There is serious discussion of an impending end to the Eurozone and European Union. I, however, believe that the Crisis was simply a tempest in a teacup when compared to the greater macroeconomic trends emerging around the world. For European nations to remain competitive in a global economy in which the United States, China, India, Russia, and parts of Latin America continue to dominate, they must remain together. The Crisis brought to light fundamental delusions of the Eurozone but ever a master of brinksmanship, Brussels now knows about the major fissures within the economic and monetary union and can propose radical solutions that were previously inconceivable. From countercyclical stabilization funds to pan-European welfare programs to even pan-European taxation mechanisms, the Crisis has paved the way not for disintegration, but rather greater consolidation that, one day, might conceivably lead to a fiscal union in which the economics is at the forefront of the currently economic and monetary union. Regardless, if the European project is meant to continue, the leaders must take into account each nation’s history and culture as they fundamentally inform how a country behaves from a political and economic standpoint.

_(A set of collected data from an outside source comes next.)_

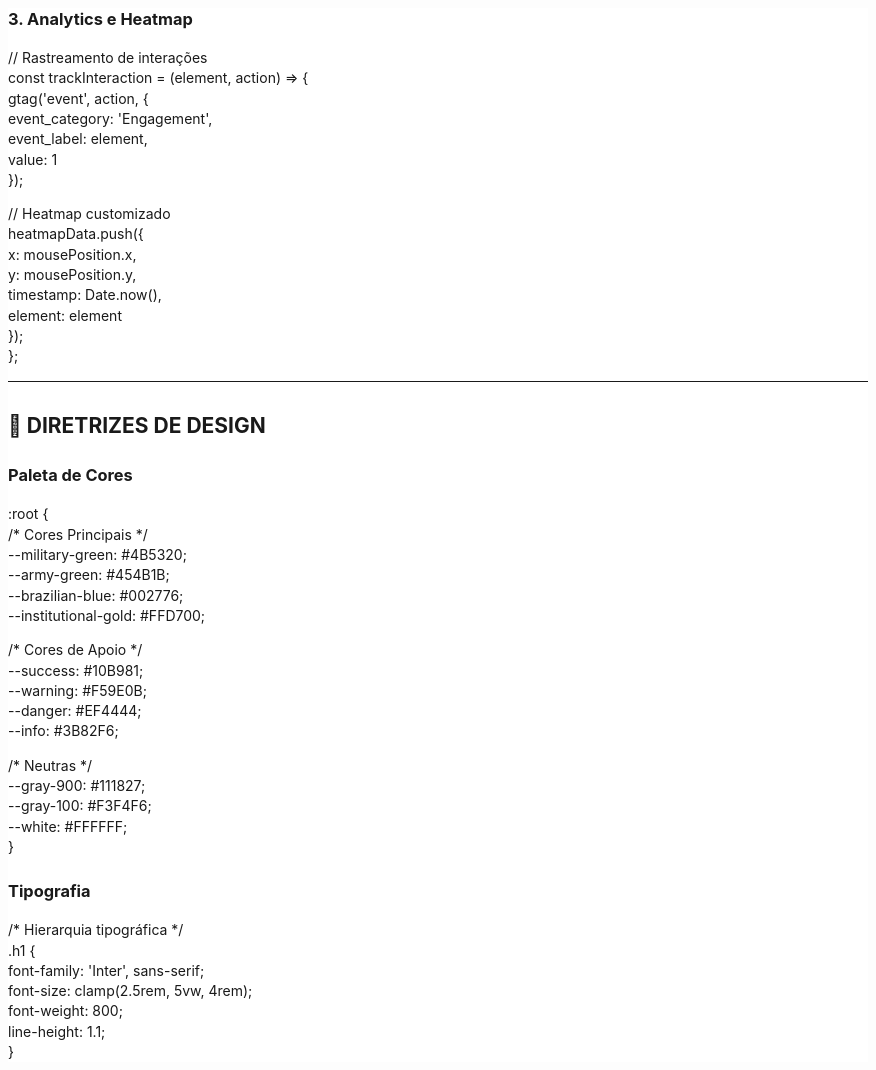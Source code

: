 ### **3\. Analytics e Heatmap**

// Rastreamento de interações  
const trackInteraction \= (element, action) \=\> {  
  gtag('event', action, {  
    event\_category: 'Engagement',  
    event\_label: element,  
    value: 1  
  });  
    
  // Heatmap customizado  
  heatmapData.push({  
    x: mousePosition.x,  
    y: mousePosition.y,  
    timestamp: Date.now(),  
    element: element  
  });  
};

---

## **🎨 DIRETRIZES DE DESIGN**

### **Paleta de Cores**

:root {  
  /\* Cores Principais \*/  
  \--military-green: \#4B5320;  
  \--army-green: \#454B1B;  
  \--brazilian-blue: \#002776;  
  \--institutional-gold: \#FFD700;  
    
  /\* Cores de Apoio \*/  
  \--success: \#10B981;  
  \--warning: \#F59E0B;  
  \--danger: \#EF4444;  
  \--info: \#3B82F6;  
    
  /\* Neutras \*/  
  \--gray-900: \#111827;  
  \--gray-100: \#F3F4F6;  
  \--white: \#FFFFFF;  
}

### **Tipografia**

/\* Hierarquia tipográfica \*/  
.h1 {  
  font-family: 'Inter', sans-serif;  
  font-size: clamp(2.5rem, 5vw, 4rem);  
  font-weight: 800;  
  line-height: 1.1;  
}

With the referendum on Britain’s continued membership of the European Union just a few months away, the identity concerns of the Eurozone and European project are vitally important. While a populist response to financial disarray is not uncommon and, in fact, successful, I hope the European community remembers the purpose of the Maastricht treaty and uses the Crisis as an opportunity to recalibrate itself and forge ahead in an ever closer union. I hope to continue my research on the Eurozone Crisis and transition to projecting what might happen or what should happen to best serve the needs of the European community. I am extremely thankful to the Nanovic Institute for European Studies and Professor Joseph Buttigieg for making this research project a possibility. I hope to write an article for publication and/or a senior thesis regarding this topic, and I have amassed a great deal of information with which I can do so.